Asian gasoline to benefit as regional refineries adjust run rates
Asia’s gasoline market is expected to receive additional support in the fourth-quarter, as regional refineries attempt to adjust run rates to cater to diverging domestic and regional supply-demand factors.
South Korean motor fuel exports, for example, is estimated to total around 60 million barrels in Q4, down 14% from a year earlier and 9% lower than Q3, according to fuel marketing sources at SK Innovation, S-Oil Corp., GS Caltex and Hyundai Oilbank surveyed by S&P Global Platts.
The move comes as South Korean refiners attempt to keep the domestic and regional supply-demand dynamics balanced, South Korean sources said.
In Japan, refineries are expected to raise run rates towards the end of the year due to the production of kerosene for heating demand, but will keep its gasoline import appetite healthy, Platts previously reported.
In South Asia, Indian refiners were reportedly mulling cuts to run rates as weak middle distillate margins had forced some state-owned refiners to curtail output and turn toward regional imports to fill the gaps in supply.
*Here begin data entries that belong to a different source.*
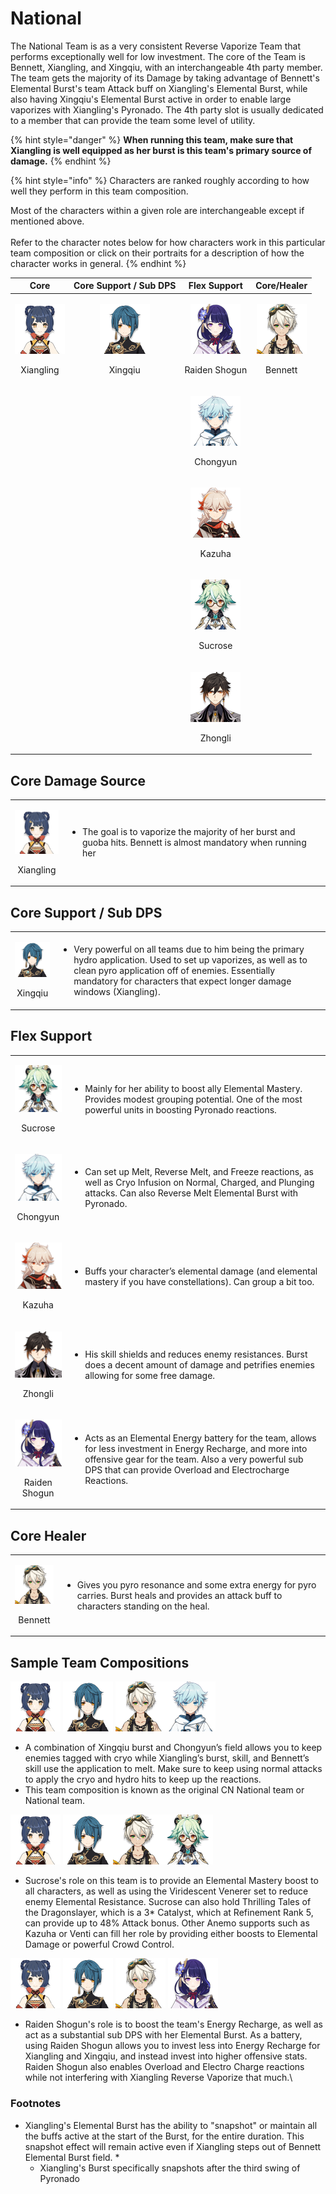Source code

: # National

The National Team is as a very consistent Reverse Vaporize Team that performs exceptionally well for low investment. The core of the Team is Bennett, Xiangling, and Xingqiu, with an interchangeable 4th party member. The team gets the majority of its Damage by taking advantage of Bennett's Elemental Burst's team Attack buff on Xiangling's Elemental Burst, while also having Xingqiu's Elemental Burst active in order to enable large vaporizes with Xiangling's Pyronado. The 4th party slot is usually dedicated to a member that can provide the team some level of utility.

{% hint style="danger" %}
**When running this team, make sure that Xiangling is well equipped as her burst is this team's primary source of damage.**
{% endhint %}

{% hint style="info" %}
Characters are ranked roughly according to how well they perform in this team composition.

Most of the characters within a given role are interchangeable except if mentioned above.\
\
Refer to the character notes below for how characters work in this particular team composition or click on their portraits for a description of how the character works in general.
{% endhint %}

|                                            Core                                           |                                 Core Support / Sub DPS                                |                                         Flex Support                                        |                                      Core/Healer                                      |
| :---------------------------------------------------------------------------------------: | :-----------------------------------------------------------------------------------: | :-----------------------------------------------------------------------------------------: | :-----------------------------------------------------------------------------------: |
| <p><img src="../.gitbook/assets/ui_avataricon_xiangling.png" alt=""> </p><p>Xiangling</p> | <p><img src="../.gitbook/assets/ui_avataricon_xingqiu.png" alt=""> </p><p>Xingqiu</p> | <p><img src="../.gitbook/assets/ui_avataricon_shougun.png" alt=""> </p><p>Raiden Shogun</p> | <p><img src="../.gitbook/assets/ui_avataricon_bennett.png" alt=""> </p><p>Bennett</p> |
|                                                                                           |                                                                                       |   <p><img src="../.gitbook/assets/ui_avataricon_chongyun.png" alt=""> </p><p>Chongyun</p>   |                                                                                       |
|                                                                                           |                                                                                       |     <p><img src="../.gitbook/assets/ui_avataricon_kazuha.png" alt=""> </p><p>Kazuha</p>     |                                                                                       |
|                                                                                           |                                                                                       |    <p><img src="../.gitbook/assets/ui_avataricon_sucrose.png" alt=""> </p><p>Sucrose</p>    |                                                                                       |
|                                                                                           |                                                                                       |    <p><img src="../.gitbook/assets/ui_avataricon_zhongli.png" alt=""> </p><p>Zhongli</p>    |                                                                                       |

## Core Damage Source

|                                                                                           |                                                                                                                                         |
| :---------------------------------------------------------------------------------------: | --------------------------------------------------------------------------------------------------------------------------------------- |
| <p><img src="../.gitbook/assets/ui_avataricon_xiangling.png" alt=""> </p><p>Xiangling</p> | <p></p><ul><li>The goal is to vaporize the majority of her burst and guoba hits. Bennett is almost mandatory when running her</li></ul> |

## Core Support / Sub DPS

|                                                                                       |                                                                                                                                                                                                                                                                        |
| :-----------------------------------------------------------------------------------: | ---------------------------------------------------------------------------------------------------------------------------------------------------------------------------------------------------------------------------------------------------------------------- |
| <p><img src="../.gitbook/assets/ui_avataricon_xingqiu.png" alt=""> </p><p>Xingqiu</p> | <p></p><ul><li>Very powerful on all teams due to him being the primary hydro application. Used to set up vaporizes, as well as to clean pyro application off of enemies. Essentially mandatory for characters that expect longer damage windows (Xiangling).</li></ul> |

## Flex Support

|                                                                                             |                                                                                                                                                                                                                                                          |
| :-----------------------------------------------------------------------------------------: | -------------------------------------------------------------------------------------------------------------------------------------------------------------------------------------------------------------------------------------------------------- |
|    <p><img src="../.gitbook/assets/ui_avataricon_sucrose.png" alt=""> </p><p>Sucrose</p>    | <p></p><ul><li>Mainly for her ability to boost ally Elemental Mastery. Provides modest grouping potential. One of the most powerful units in boosting Pyronado reactions.</li></ul>                                                                      |
|   <p><img src="../.gitbook/assets/ui_avataricon_chongyun.png" alt=""> </p><p>Chongyun</p>   | <p></p><ul><li>Can set up Melt, Reverse Melt, and Freeze reactions, as well as Cryo Infusion on Normal, Charged, and Plunging attacks. Can also Reverse Melt Elemental Burst with Pyronado.</li></ul>                                                    |
|     <p><img src="../.gitbook/assets/ui_avataricon_kazuha.png" alt=""> </p><p>Kazuha</p>     | <p></p><ul><li>Buffs your character’s elemental damage (and elemental mastery if you have constellations). Can group a bit too.</li></ul>                                                                                                                |
|    <p><img src="../.gitbook/assets/ui_avataricon_zhongli.png" alt=""> </p><p>Zhongli</p>    | <p></p><ul><li>His skill shields and reduces enemy resistances. Burst does a decent amount of damage and petrifies enemies allowing for some free damage.</li></ul>                                                                                      |
| <p><img src="../.gitbook/assets/ui_avataricon_shougun.png" alt=""> </p><p>Raiden Shogun</p> | <p></p><ul><li>Acts as an Elemental Energy battery for the team, allows for less investment in Energy Recharge, and more into offensive gear for the team. Also a very powerful sub DPS that can provide Overload and Electrocharge Reactions.</li></ul> |

## Core Healer

|                                                                                       |                                                                                                                                                                       |
| :-----------------------------------------------------------------------------------: | --------------------------------------------------------------------------------------------------------------------------------------------------------------------- |
| <p><img src="../.gitbook/assets/ui_avataricon_bennett.png" alt=""> </p><p>Bennett</p> | <p></p><ul><li>Gives you pyro resonance and some extra energy for pyro carries. Burst heals and provides an attack buff to characters standing on the heal.</li></ul> |

## Sample Team Compositions

![](../.gitbook/assets/ui_avataricon_xiangling.png) ![](../.gitbook/assets/ui_avataricon_xingqiu.png)  ![](../.gitbook/assets/ui_avataricon_bennett.png)![](../.gitbook/assets/ui_avataricon_chongyun.png) 

* A combination of Xingqiu burst and Chongyun’s field allows you to keep enemies tagged with cryo while Xiangling’s burst, skill, and Bennett’s skill use the application to melt. Make sure to keep using normal attacks to apply the cryo and hydro hits to keep up the reactions.
* This team composition is known as the original CN National team or National team.

![](../.gitbook/assets/ui_avataricon_xiangling.png) ![](../.gitbook/assets/ui_avataricon_xingqiu.png)![](../.gitbook/assets/ui_avataricon_bennett.png)![](../.gitbook/assets/ui_avataricon_sucrose.png)   

* Sucrose's role on this team is to provide an Elemental Mastery boost to all characters, as well as using the Viridescent Venerer set to reduce enemy Elemental Resistance. Sucrose can also hold Thrilling Tales of the Dragonslayer, which is a 3\* Catalyst, which at Refinement Rank 5, can provide up to 48% Attack bonus. Other Anemo supports such as Kazuha or Venti can fill her role by providing either boosts to Elemental Damage or powerful Crowd Control.

![](../.gitbook/assets/ui_avataricon_xiangling.png) ![](../.gitbook/assets/ui_avataricon_xingqiu.png) ![](../.gitbook/assets/ui_avataricon_bennett.png) ![](../.gitbook/assets/ui_avataricon_shougun.png) 

* Raiden Shogun's role is to boost the team's Energy Recharge, as well as act as a substantial sub DPS with her Elemental Burst. As a battery, using Raiden Shogun allows you to invest less into Energy Recharge for Xiangling and Xingqiu, and instead invest into higher offensive stats. Raiden Shogun also enables Overload and Electro Charge reactions while not interfering with Xiangling Reverse Vaporize that much.\


### Footnotes

* Xiangling's Elemental Burst has the ability to "snapshot" or maintain all the buffs active at the start of the Burst, for the entire duration. This snapshot effect will remain active even if Xiangling steps out of Bennett Elemental Burst field.
  *
    * Xiangling's Burst specifically snapshots after the third swing of Pyronado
“There is a limit as to how much you can tweak your yields to produce more light distillate and lower middle distillate. It might be better to just keep CDU levels lower to avoid too much inventories,” one source with an Asian refiner said
To that end, Asian jet fuel and gasoil markets are still struggling to recover as multiple waves of coronavirus infections across the region keep consumption patterns for both products fragile with low expectations of any significant upside to the end of the year
The poor sentiment was reflected in tumbling product crack spreads as the FOB Singapore 10 ppm sulfur physical gasoil crack to front month cash Dubai tumbled to historic lows in September.
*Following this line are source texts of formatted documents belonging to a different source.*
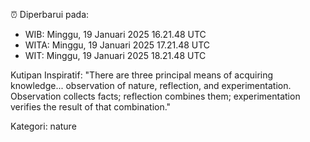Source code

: ⏰ Diperbarui pada:
- WIB: Minggu, 19 Januari 2025 16.21.48 UTC
- WITA: Minggu, 19 Januari 2025 17.21.48 UTC
- WIT: Minggu, 19 Januari 2025 18.21.48 UTC

Kutipan Inspiratif:
"There are three principal means of acquiring knowledge... observation of nature, reflection, and experimentation. Observation collects facts; reflection combines them; experimentation verifies the result of that combination."


Kategori: nature

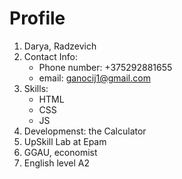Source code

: # Profile
1. Darya, Radzevich
2. Contact Info:<br>
   + Phone number: +375292881655
   + email: ganocij1@gmail.com
3. Skills:
   - HTML
   - CSS
   - JS
4. Developmenst: the Calculator
5. UpSkill Lab at Epam
6. GGAU, economist
7. English level A2
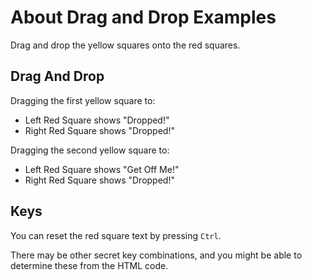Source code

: # About Drag and Drop Examples

<div class="explanation">
        <p>Drag and drop the yellow squares onto the red squares.
        </p>
</div>

<!-- TOC -->

## Drag And Drop

Dragging the first yellow square to:

- Left Red Square shows "Dropped!"
- Right Red Square shows "Dropped!"

Dragging the second yellow square to:

- Left Red Square shows "Get Off Me!"
- Right Red Square shows "Dropped!"

## Keys

You can reset the red square text by pressing `Ctrl`.

There may be other secret key combinations, and you might be able to determine these from the HTML code.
Platts data showed that the physical gasoil crack to front month cash Dubai averaged $2.68/b over September, down by more than 50% from the August average of $5.44/b.
On the aviation front, tepid air travel demand was evident as air passenger traffic trickled to a drip, with the Association of Asia Pacific airlines reporting that the region’s carriers had only 1 million international passengers in August, or just 3% of the 34 million passengers it flew over the same period in 2019.
“Jet fuel/kerosene cracks performed so badly in September and refiners were reducing jet yields, or blending it with other products, like gasoil,” a trading source said.
In contrast, a growing preference for private vehicles, a steady demand recovery across Asia as well as a heavily supportive US gasoline complex has helped to bolster Asian gasoline crack spreads.
The FOB Singapore 92 RON gasoline crack against front-month ICE Brent crude futures averaged $3.65/b in September, up from the August average of $1.97/b, Platts data showed.
Asia’s diverging refined products fundamentals have led to gasoline crack spreads surpassing gasoil cracks since Sept. 4 — the first time it has done so since 2017. Likewise, jet fuel cracks have underperformed gasoline cracks since Aug. 4.
HEADWINDS REMAIN
But even as North Asian refineries reel in production, the motor fuel complex will continue to face headwinds in the form of coronavirus-led demand uncertainties and ample Chinese exports.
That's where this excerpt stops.